大学自動車部ってどんなところ? -慶應義塾大学編-

全国の大学や専門学校などの自動車部におじゃまして、日頃の活動風景やご自慢の部員を紹介するこのコーナー。
今回は私学の雄、慶應義塾大学の体育会自動車部を訪問。
クールな中にも熱い情熱。部員の方々の、そんな雰囲気が印象的でした。

慶應義塾體育會自動車部プロフィール

●部員数:男子16名 / 女子 1名 ※部員数は2014年4月現在
部員紹介ページ

●部車:ホンダ・インテグラ、ホンダ・シビック、トヨタ・スターレット ほか

●活動内容:活動日は火曜・水曜・木曜の9:00~17:00および土曜。平日は日吉キャンパス内のガレージで講義の空き時間に部車の整備作業を行い、土曜日はサーキットなどに遠征。
全日本学生自動車連盟が主催するジムカーナやダートトライアルなどの公式戦に参戦し、全日本および全関東の2つのシリーズで優勝を目指す。

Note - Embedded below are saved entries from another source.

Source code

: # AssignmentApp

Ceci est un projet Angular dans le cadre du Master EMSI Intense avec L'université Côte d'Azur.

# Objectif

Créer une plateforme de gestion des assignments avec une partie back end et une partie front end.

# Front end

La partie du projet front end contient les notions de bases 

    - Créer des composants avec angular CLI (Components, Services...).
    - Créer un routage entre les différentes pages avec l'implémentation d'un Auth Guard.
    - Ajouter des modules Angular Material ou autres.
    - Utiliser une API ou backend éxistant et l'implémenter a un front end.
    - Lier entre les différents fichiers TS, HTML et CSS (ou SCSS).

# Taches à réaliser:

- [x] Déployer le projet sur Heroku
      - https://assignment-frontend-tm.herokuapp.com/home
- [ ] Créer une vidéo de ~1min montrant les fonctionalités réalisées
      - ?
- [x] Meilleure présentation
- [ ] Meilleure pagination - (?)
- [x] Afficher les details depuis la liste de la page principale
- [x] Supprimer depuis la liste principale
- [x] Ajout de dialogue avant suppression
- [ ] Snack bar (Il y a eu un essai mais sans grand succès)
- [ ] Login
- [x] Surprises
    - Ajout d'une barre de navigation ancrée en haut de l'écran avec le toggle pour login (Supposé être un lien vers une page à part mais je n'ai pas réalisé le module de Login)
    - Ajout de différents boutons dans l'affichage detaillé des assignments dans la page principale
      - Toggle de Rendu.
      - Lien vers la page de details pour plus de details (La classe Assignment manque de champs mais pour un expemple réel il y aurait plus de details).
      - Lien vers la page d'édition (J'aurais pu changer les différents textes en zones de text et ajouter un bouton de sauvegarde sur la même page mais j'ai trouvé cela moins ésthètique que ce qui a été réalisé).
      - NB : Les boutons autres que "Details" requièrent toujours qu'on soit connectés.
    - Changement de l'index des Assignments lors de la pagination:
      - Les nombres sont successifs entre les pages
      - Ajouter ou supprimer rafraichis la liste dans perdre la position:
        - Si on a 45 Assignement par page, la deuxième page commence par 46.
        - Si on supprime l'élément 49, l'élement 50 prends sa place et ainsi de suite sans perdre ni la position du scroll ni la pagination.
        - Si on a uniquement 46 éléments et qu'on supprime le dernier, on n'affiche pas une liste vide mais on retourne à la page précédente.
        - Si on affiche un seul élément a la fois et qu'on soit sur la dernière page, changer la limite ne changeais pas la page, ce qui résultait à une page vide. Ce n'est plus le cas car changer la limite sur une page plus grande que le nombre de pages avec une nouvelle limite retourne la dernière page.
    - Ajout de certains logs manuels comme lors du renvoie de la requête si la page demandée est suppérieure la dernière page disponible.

●活動実績:2013年度 全日本学生ジムカーナ選手権大会 男子の部 優勝
2013年度 全日本学生自動車運転競技会 女子小型乗用の部 優勝
2013年度 全日本学生自動車連盟年間総合杯 男子団体の部 2位

部活がある日は学ラン着用!

北は山形から西は大阪まで、日本各地にキャンパスを構える慶應義塾大学。自動車部が活動の拠点としているのは、神奈川県の日吉キャンパスだ。
大学の各種記念パレードや、ヒストリックカー関連のイベントなどで活躍するこちらの1931年製「A型フォード」も、実は自動車部の部車。昭和28年に練習車として購入したものだとか。創部から今年で83年という、部の歴史を感じさせる一台だ。
今回の取材に対応してくれた、主将の戸田敬介さん(左)と副将の大崎悠悟さん(右)。
部室に飾られた色紙には、自動車部の公式サイトにも書かれている「練習ハ不可能ヲ可能ニス」という言葉が。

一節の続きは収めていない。